We demonstrate that the proposed framework enables Tacotron to generate intelligible speech using less than half an hour of paired training data.
Since the focus of this work is to enable Tacotron training on small data, all audio samples on this demo page were synthesized using the Griffin-Lim algorithm for fast experiment cycles.
These samples refer to Section 3.1 of our paper, which aims to search for the least amount of training data needed for a baseline Tacotron to produce intelligible speech.
We varied the amount of data using "shards" as a unit, where each shard contains about 24 minutes of speech.
As you can hear, audios produced by Tacotron trained on 100 shards (about 40 hours) and 25 shards (about 10 hours) sound almost identically good.
When trained on 5 (about 2 hours) to 1.5 shards (about 36 minutes), Tacotron is still able to produce intelligible speech.
When trained on less than 1 shard (about 24 minutes), Tacotron fails to produce intelligible speech.
0.5 shards
1 shard
1.5 shards
2 shards
2.5 shards
3 shards
5 shards
25 shards
100 shards
Text: I wish I had arms so I could give you a hug. But for now maybe a joke or some music might help.
Text: I don't think you've told me. What's his name?
These samples refer to Section 3.2 of our paper.
The four encoder conditioning configurations are:
Input-concat: Concatenate the word vectors to the encoder input token embeddings to form the new encoder input.
Top-concat: Concatenate the word vectors to the encoder top features to form the new text representations to be fed to decoder.
Input-attention: Use a separate attention head between the word vectors and the encoder input token embeddings. The attention takes each token embedding as an attention query and produces a context vector, which is the weighted sum of all the word vectors. The context vector and the token embedding are then concatenated to form the new encoder input.
Top-attention: Same as Input-concat but now the attention is applied between the word vectors and the encoder top features.
All four configurations were trained on 1 shard of data (24 minutes), which is the threshold found above.
As you can hear, by conditioning pre-trained word vectors at either location (encoder input or top) using either approach (concatenation or attention), Tacotron is able to produce intelligible speech, significantly outperforming the baseline Tacotron.

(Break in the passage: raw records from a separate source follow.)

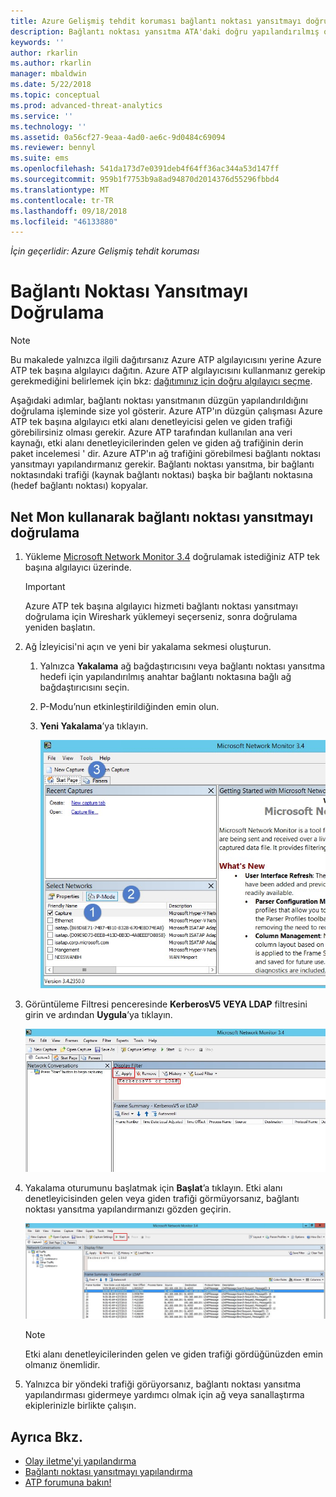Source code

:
 ```yaml
---
title: Azure Gelişmiş tehdit koruması bağlantı noktası yansıtmayı doğrulama | Microsoft Docs
description: Bağlantı noktası yansıtma ATA'daki doğru yapılandırılmış olduğunu doğrulamak açıklar
keywords: ''
author: rkarlin
ms.author: rkarlin
manager: mbaldwin
ms.date: 5/22/2018
ms.topic: conceptual
ms.prod: advanced-threat-analytics
ms.service: ''
ms.technology: ''
ms.assetid: 0a56cf27-9eaa-4ad0-ae6c-9d0484c69094
ms.reviewer: bennyl
ms.suite: ems
ms.openlocfilehash: 541da173d7e0391deb4f64ff36ac344a53d147ff
ms.sourcegitcommit: 959b1f7753b9a8ad94870d2014376d55296fbbd4
ms.translationtype: MT
ms.contentlocale: tr-TR
ms.lasthandoff: 09/18/2018
ms.locfileid: "46133880"
---
```

*İçin geçerlidir: Azure Gelişmiş tehdit koruması*



# <a name="validate-port-mirroring"></a>Bağlantı Noktası Yansıtmayı Doğrulama
> [!NOTE] 
> Bu makalede yalnızca ilgili dağıtırsanız Azure ATP algılayıcısını yerine Azure ATP tek başına algılayıcı dağıtın. Azure ATP algılayıcısını kullanmanız gerekip gerekmediğini belirlemek için bkz: [dağıtımınız için doğru algılayıcı seçme](atp-capacity-planning.md#choosing-the-right-sensor-type-for-your-deployment).
 
Aşağıdaki adımlar, bağlantı noktası yansıtmanın düzgün yapılandırıldığını doğrulama işleminde size yol gösterir. Azure ATP'ın düzgün çalışması Azure ATP tek başına algılayıcı etki alanı denetleyicisi gelen ve giden trafiği görebilirsiniz olması gerekir. Azure ATP tarafından kullanılan ana veri kaynağı, etki alanı denetleyicilerinden gelen ve giden ağ trafiğinin derin paket incelemesi ' dir. Azure ATP'ın ağ trafiğini görebilmesi bağlantı noktası yansıtmayı yapılandırmanız gerekir. Bağlantı noktası yansıtma, bir bağlantı noktasındaki trafiği (kaynak bağlantı noktası) başka bir bağlantı noktasına (hedef bağlantı noktası) kopyalar.

## <a name="validate-port-mirroring-using-net-mon"></a>Net Mon kullanarak bağlantı noktası yansıtmayı doğrulama
1.  Yükleme [Microsoft Network Monitor 3.4](http://www.microsoft.com/download/details.aspx?id=4865) doğrulamak istediğiniz ATP tek başına algılayıcı üzerinde.

    > [!IMPORTANT]
    > Azure ATP tek başına algılayıcı hizmeti bağlantı noktası yansıtmayı doğrulama için Wireshark yüklemeyi seçerseniz, sonra doğrulama yeniden başlatın.

2.  Ağ İzleyicisi'ni açın ve yeni bir yakalama sekmesi oluşturun.

    1.  Yalnızca **Yakalama** ağ bağdaştırıcısını veya bağlantı noktası yansıtma hedefi için yapılandırılmış anahtar bağlantı noktasına bağlı ağ bağdaştırıcısını seçin.

    2.  P-Modu’nun etkinleştirildiğinden emin olun.

    3.  **Yeni Yakalama**’ya tıklayın.

        ![Yeni yakalama sekmesi oluşturma resmi](media/atp-port-mirroring-capture.png)

3.  Görüntüleme Filtresi penceresinde **KerberosV5 VEYA LDAP** filtresini girin ve ardından **Uygula**’ya tıklayın.

    ![KerberosV5 veya LDAP filtresini uygulama resmi](media/atp-port-mirroring-filter-settings.png)

4.  Yakalama oturumunu başlatmak için **Başlat**’a tıklayın. Etki alanı denetleyicisinden gelen veya giden trafiği görmüyorsanız, bağlantı noktası yansıtma yapılandırmanızı gözden geçirin.

    ![Yakalama oturumunu başlatma resmi](media/atp-port-mirroring-capture-traffic.png)

    > [!NOTE]
    > Etki alanı denetleyicilerinden gelen ve giden trafiği gördüğünüzden emin olmanız önemlidir.
    

5.  Yalnızca bir yöndeki trafiği görüyorsanız, bağlantı noktası yansıtma yapılandırması gidermeye yardımcı olmak için ağ veya sanallaştırma ekiplerinizle birlikte çalışın.

## <a name="see-also"></a>Ayrıca Bkz.

- [Olay iletme'yi yapılandırma](configure-event-forwarding.md)
- [Bağlantı noktası yansıtmayı yapılandırma](configure-port-mirroring.md)
- [ATP forumuna bakın!](https://aka.ms/azureatpcommunity)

Among the four configurations, top-concat is the best based on our informal listening and objective tests.
Baseline Tacotron
Input-concat
Top-concat
Input-attention
Top-attention
"Text: I am sorry, I don't support Navigation. You can ask me on your mobile device and I can get you to your destination."
"Text: I'm a bit of an outsider on the food chain, but I find the culinary sciences fascinating According to Wikipedia, almonds are stone fruits related to cherries, plums and peaches. They aren't actually true nuts – their fruit is called a "drupe""
These samples demonstrate the effectiveness of decoder pre-training, which improves data efficiency while also enables fast adaptation to the fine-tuning data.
Here the speech is synthesized by models trained around only 1000 steps (very early stage of training) using 1 shard of data (24 minutes).
As you can hear, speech produced by pre-trained Tacotron significantly outperforms those produced by the baseline Tacotron in terms of both intelligibility and audio quality.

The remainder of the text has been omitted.